Every PPC characteristic flows from one fact: the pozzolanic reaction is slow and needs moisture and time. Hence lower heat of hydration (good for thick/hot pours), a refined low-permeability pore structure and better durability — but slower early strength. PPC therefore rewards good curing and punishes poor curing far more than OPC: under-cured PPC ends up more permeable than under-cured OPC, inverting the durability case.
Key Requirements
•Design and accept to the specified (later) age — not an OPC 7-day clock
•Extended moist curing is non-negotiable (the pozzolanic reaction is still proceeding)
•Allow longer formwork stripping / loading times than OPC
•Do not over-cement to force early strength (negates the low-heat/economy benefit)
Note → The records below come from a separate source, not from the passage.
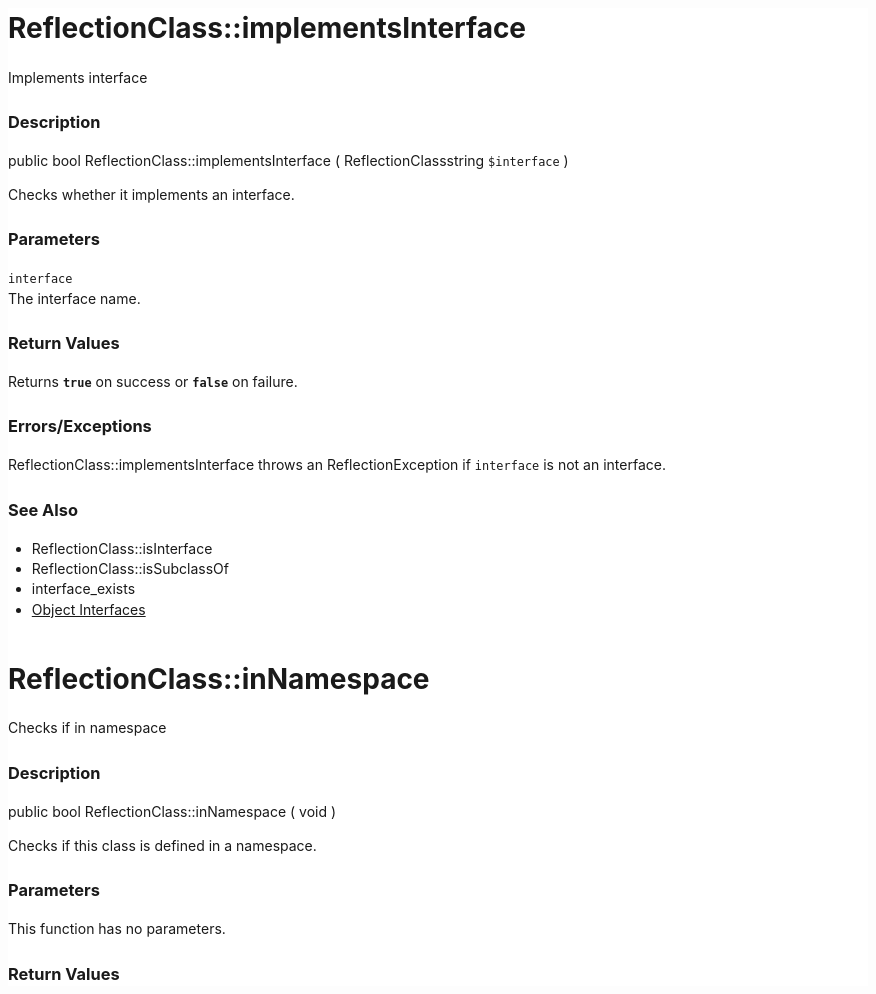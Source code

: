 ReflectionClass::implementsInterface
====================================

Implements interface

### Description

<span class="modifier">public</span> <span class="type">bool</span>
<span class="methodname">ReflectionClass::implementsInterface</span> (
<span class="methodparam"><span class="type"><span
class="type">ReflectionClass</span><span
class="type">string</span></span> `$interface`</span> )

Checks whether it implements an interface.

### Parameters

`interface`  
The interface name.

### Return Values

Returns **`true`** on success or **`false`** on failure.

### Errors/Exceptions

<span class="methodname">ReflectionClass::implementsInterface</span>
throws an <span class="classname">ReflectionException</span> if
`interface` is not an interface.

### See Also

-   <span class="methodname">ReflectionClass::isInterface</span>
-   <span class="methodname">ReflectionClass::isSubclassOf</span>
-   <span class="function">interface\_exists</span>
-   <a href="/language/oop5/interfaces.html" class="link">Object Interfaces</a>

ReflectionClass::inNamespace
============================

Checks if in namespace

### Description

<span class="modifier">public</span> <span class="type">bool</span>
<span class="methodname">ReflectionClass::inNamespace</span> ( <span
class="methodparam">void</span> )

Checks if this class is defined in a namespace.

### Parameters

This function has no parameters.

### Return Values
•Exploit the low heat in thicker/hot-weather pours; ensure IS 3812/IS 1344 conforming pozzolana
Practical Notes
✓Most 'PPC is weak' complaints are 'PPC was treated like OPC' complaints — stripped early, cured short, judged on 7-day strength.
✓Under-cured PPC is MORE permeable than under-cured OPC — the durability advantage inverts if curing is skimped.
Common Mistakes
⚠Stripping formwork / loading on an OPC timeline.
⚠Short curing (forfeits PPC's durability and strength).
⚠Over-cementing to chase early strength (kills the heat/economy benefit).